* **EXERCISE**:
Nothing but the text should be carried over: reproduce all the data exactly and leave out every image.

* **DATA**:
################
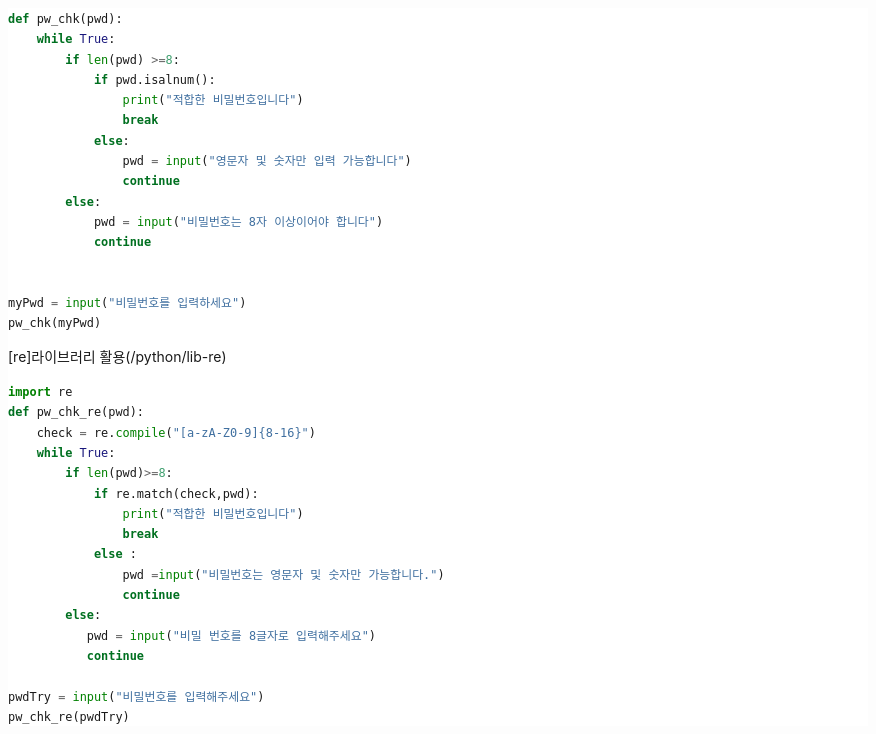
 ```python
def pw_chk(pwd):
    while True:
        if len(pwd) >=8:
            if pwd.isalnum():
                print("적합한 비밀번호입니다")
                break
            else:
                pwd = input("영문자 및 숫자만 입력 가능합니다")
                continue
        else:
            pwd = input("비밀번호는 8자 이상이어야 합니다")
            continue


myPwd = input("비밀번호를 입력하세요")
pw_chk(myPwd)
```


[re]라이브러리 활용(/python/lib-re)

```python
import re
def pw_chk_re(pwd):
    check = re.compile("[a-zA-Z0-9]{8-16}")
    while True:
        if len(pwd)>=8:
            if re.match(check,pwd):
                print("적합한 비밀번호입니다")
                break        
            else :
                pwd =input("비밀번호는 영문자 및 숫자만 가능합니다.")
                continue
        else:
           pwd = input("비밀 번호를 8글자로 입력해주세요")
           continue

pwdTry = input("비밀번호를 입력해주세요")
pw_chk_re(pwdTry)

```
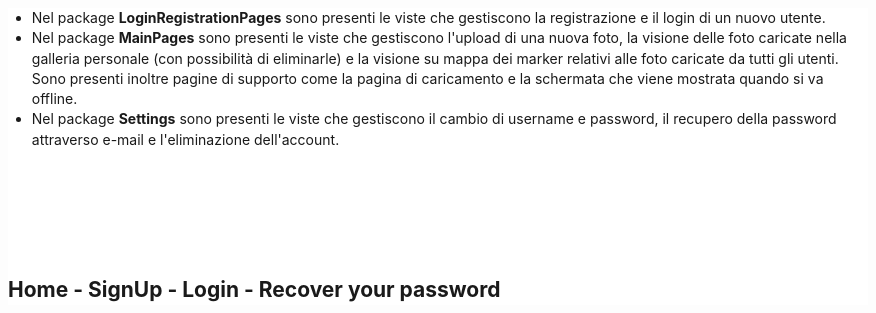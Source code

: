 - Nel package <b>LoginRegistrationPages</b> sono presenti le viste che gestiscono la registrazione e il login di un nuovo utente.
- Nel package <b>MainPages</b> sono presenti le viste che gestiscono l'upload di una nuova foto, la visione delle foto caricate nella galleria personale (con possibilità di eliminarle) e la visione su mappa dei marker relativi alle foto caricate da tutti gli utenti. Sono presenti inoltre pagine di supporto come la pagina di caricamento e la schermata che viene mostrata quando si va offline.
- Nel package <b>Settings</b> sono presenti le viste che gestiscono il cambio di username e password, il recupero della password attraverso e-mail e l'eliminazione dell'account.

<br> <br> <br> <br> 

## Home - SignUp - Login - Recover your password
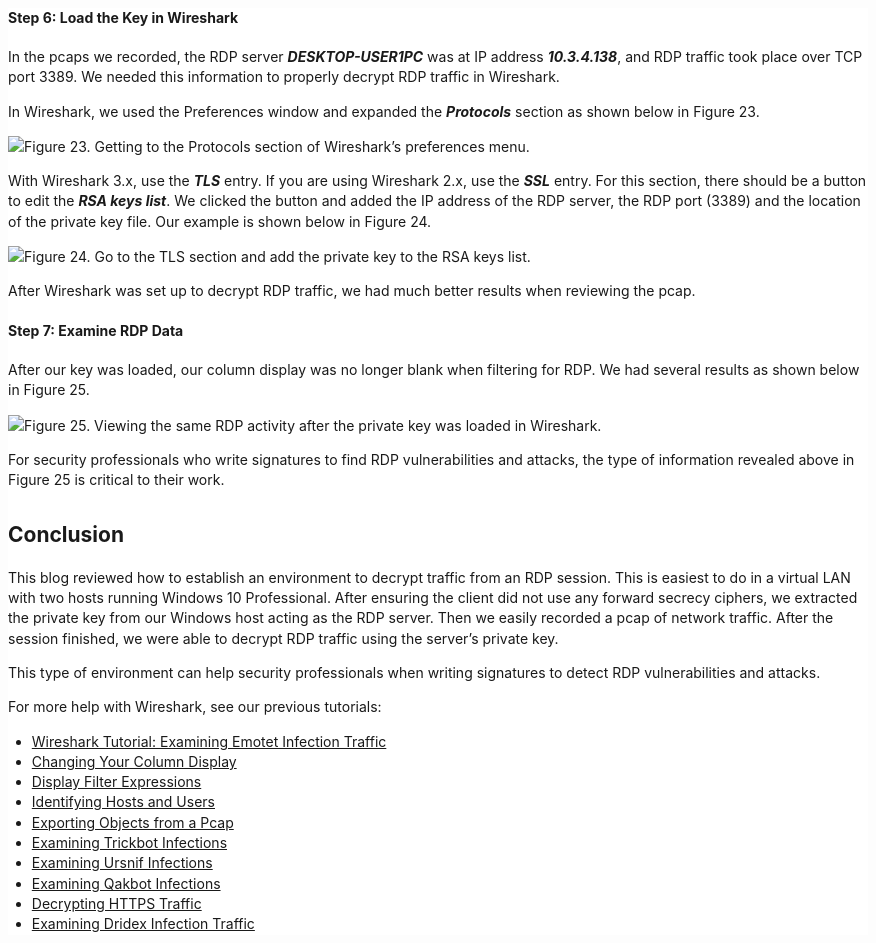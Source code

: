 #### Step 6: Load the Key in Wireshark

In the pcaps we recorded, the RDP server **_DESKTOP-USER1PC_** was at IP address **_10.3.4.138_**, and RDP traffic took place over TCP port 3389. We needed this information to properly decrypt RDP traffic in Wireshark.

In Wireshark, we used the Preferences window and expanded the **_Protocols_** section as shown below in Figure 23.

![](https://unit42.paloaltonetworks.com/wp-content/uploads/2021/03/word-image-144.png)Figure 23. Getting to the Protocols section of Wireshark’s preferences menu.

With Wireshark 3.x, use the **_TLS_** entry. If you are using Wireshark 2.x, use the **_SSL_** entry. For this section, there should be a button to edit the **_RSA keys list_**. We clicked the button and added the IP address of the RDP server, the RDP port (3389) and the location of the private key file. Our example is shown below in Figure 24.

![](https://unit42.paloaltonetworks.com/wp-content/uploads/2021/03/word-image-145.png)Figure 24. Go to the TLS section and add the private key to the RSA keys list.

After Wireshark was set up to decrypt RDP traffic, we had much better results when reviewing the pcap.

#### Step 7: Examine RDP Data

After our key was loaded, our column display was no longer blank when filtering for RDP. We had several results as shown below in Figure 25.

![](https://unit42.paloaltonetworks.com/wp-content/uploads/2021/03/word-image-146.png)Figure 25. Viewing the same RDP activity after the private key was loaded in Wireshark.

For security professionals who write signatures to find RDP vulnerabilities and attacks, the type of information revealed above in Figure 25 is critical to their work.

Conclusion
----------

This blog reviewed how to establish an environment to decrypt traffic from an RDP session. This is easiest to do in a virtual LAN with two hosts running Windows 10 Professional. After ensuring the client did not use any forward secrecy ciphers, we extracted the private key from our Windows host acting as the RDP server. Then we easily recorded a pcap of network traffic. After the session finished, we were able to decrypt RDP traffic using the server’s private key.

This type of environment can help security professionals when writing signatures to detect RDP vulnerabilities and attacks.

For more help with Wireshark, see our previous tutorials:

*   [Wireshark Tutorial: Examining Emotet Infection Traffic](https://unit42.paloaltonetworks.com/wireshark-tutorial-emotet-infection/)
*   [Changing Your Column Display](https://unit42.paloaltonetworks.com/unit42-customizing-wireshark-changing-column-display/)
*   [Display Filter Expressions](https://unit42.paloaltonetworks.com/using-wireshark-display-filter-expressions/)
*   [Identifying Hosts and Users](https://unit42.paloaltonetworks.com/using-wireshark-identifying-hosts-and-users/)
*   [Exporting Objects from a Pcap](https://unit42.paloaltonetworks.com/using-wireshark-exporting-objects-from-a-pcap/)
*   [Examining Trickbot Infections](https://unit42.paloaltonetworks.com/wireshark-tutorial-examining-trickbot-infections/)
*   [Examining Ursnif Infections](https://unit42.paloaltonetworks.com/wireshark-tutorial-examining-ursnif-infections/)
*   [Examining Qakbot Infections](https://unit42.paloaltonetworks.com/tutorial-qakbot-infection/)
*   [Decrypting HTTPS Traffic](https://unit42.paloaltonetworks.com/wireshark-tutorial-decrypting-https-traffic/)
*   [Examining Dridex Infection Traffic](https://unit42.paloaltonetworks.com/wireshark-tutorial-dridex-infection-traffic/)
################
* **WORKED SOLUTION**:
 ```python
def pw_chk(pwd):
    while True:
        if len(pwd) >=8:
            if pwd.isalnum():
                print("적합한 비밀번호입니다")
                break
            else:
                pwd = input("영문자 및 숫자만 입력 가능합니다")
                continue
        else:
            pwd = input("비밀번호는 8자 이상이어야 합니다")
            continue


myPwd = input("비밀번호를 입력하세요")
pw_chk(myPwd)
```


[re]라이브러리 활용(/python/lib-re)

```python
import re
def pw_chk_re(pwd):
    check = re.compile("[a-zA-Z0-9]{8-16}")
    while True:
        if len(pwd)>=8:
            if re.match(check,pwd):
                print("적합한 비밀번호입니다")
                break        
            else :
                pwd =input("비밀번호는 영문자 및 숫자만 가능합니다.")
                continue
        else:
           pwd = input("비밀 번호를 8글자로 입력해주세요")
           continue

pwdTry = input("비밀번호를 입력해주세요")
pw_chk_re(pwdTry)

```
Source code

: - Nel package <b>LoginRegistrationPages</b> sono presenti le viste che gestiscono la registrazione e il login di un nuovo utente.
- Nel package <b>MainPages</b> sono presenti le viste che gestiscono l'upload di una nuova foto, la visione delle foto caricate nella galleria personale (con possibilità di eliminarle) e la visione su mappa dei marker relativi alle foto caricate da tutti gli utenti. Sono presenti inoltre pagine di supporto come la pagina di caricamento e la schermata che viene mostrata quando si va offline.
- Nel package <b>Settings</b> sono presenti le viste che gestiscono il cambio di username e password, il recupero della password attraverso e-mail e l'eliminazione dell'account.

<br> <br> <br> <br> 

## Home - SignUp - Login - Recover your password
Source code

: #### Step 6: Load the Key in Wireshark

In the pcaps we recorded, the RDP server **_DESKTOP-USER1PC_** was at IP address **_10.3.4.138_**, and RDP traffic took place over TCP port 3389. We needed this information to properly decrypt RDP traffic in Wireshark.

In Wireshark, we used the Preferences window and expanded the **_Protocols_** section as shown below in Figure 23.

![](https://unit42.paloaltonetworks.com/wp-content/uploads/2021/03/word-image-144.png)Figure 23. Getting to the Protocols section of Wireshark’s preferences menu.

With Wireshark 3.x, use the **_TLS_** entry. If you are using Wireshark 2.x, use the **_SSL_** entry. For this section, there should be a button to edit the **_RSA keys list_**. We clicked the button and added the IP address of the RDP server, the RDP port (3389) and the location of the private key file. Our example is shown below in Figure 24.

![](https://unit42.paloaltonetworks.com/wp-content/uploads/2021/03/word-image-145.png)Figure 24. Go to the TLS section and add the private key to the RSA keys list.

After Wireshark was set up to decrypt RDP traffic, we had much better results when reviewing the pcap.

#### Step 7: Examine RDP Data

After our key was loaded, our column display was no longer blank when filtering for RDP. We had several results as shown below in Figure 25.

![](https://unit42.paloaltonetworks.com/wp-content/uploads/2021/03/word-image-146.png)Figure 25. Viewing the same RDP activity after the private key was loaded in Wireshark.

For security professionals who write signatures to find RDP vulnerabilities and attacks, the type of information revealed above in Figure 25 is critical to their work.

Conclusion
----------

This blog reviewed how to establish an environment to decrypt traffic from an RDP session. This is easiest to do in a virtual LAN with two hosts running Windows 10 Professional. After ensuring the client did not use any forward secrecy ciphers, we extracted the private key from our Windows host acting as the RDP server. Then we easily recorded a pcap of network traffic. After the session finished, we were able to decrypt RDP traffic using the server’s private key.

This type of environment can help security professionals when writing signatures to detect RDP vulnerabilities and attacks.

For more help with Wireshark, see our previous tutorials:

*   [Wireshark Tutorial: Examining Emotet Infection Traffic](https://unit42.paloaltonetworks.com/wireshark-tutorial-emotet-infection/)
*   [Changing Your Column Display](https://unit42.paloaltonetworks.com/unit42-customizing-wireshark-changing-column-display/)
*   [Display Filter Expressions](https://unit42.paloaltonetworks.com/using-wireshark-display-filter-expressions/)
*   [Identifying Hosts and Users](https://unit42.paloaltonetworks.com/using-wireshark-identifying-hosts-and-users/)
*   [Exporting Objects from a Pcap](https://unit42.paloaltonetworks.com/using-wireshark-exporting-objects-from-a-pcap/)
*   [Examining Trickbot Infections](https://unit42.paloaltonetworks.com/wireshark-tutorial-examining-trickbot-infections/)
*   [Examining Ursnif Infections](https://unit42.paloaltonetworks.com/wireshark-tutorial-examining-ursnif-infections/)
*   [Examining Qakbot Infections](https://unit42.paloaltonetworks.com/tutorial-qakbot-infection/)
*   [Decrypting HTTPS Traffic](https://unit42.paloaltonetworks.com/wireshark-tutorial-decrypting-https-traffic/)
*   [Examining Dridex Infection Traffic](https://unit42.paloaltonetworks.com/wireshark-tutorial-dridex-infection-traffic/)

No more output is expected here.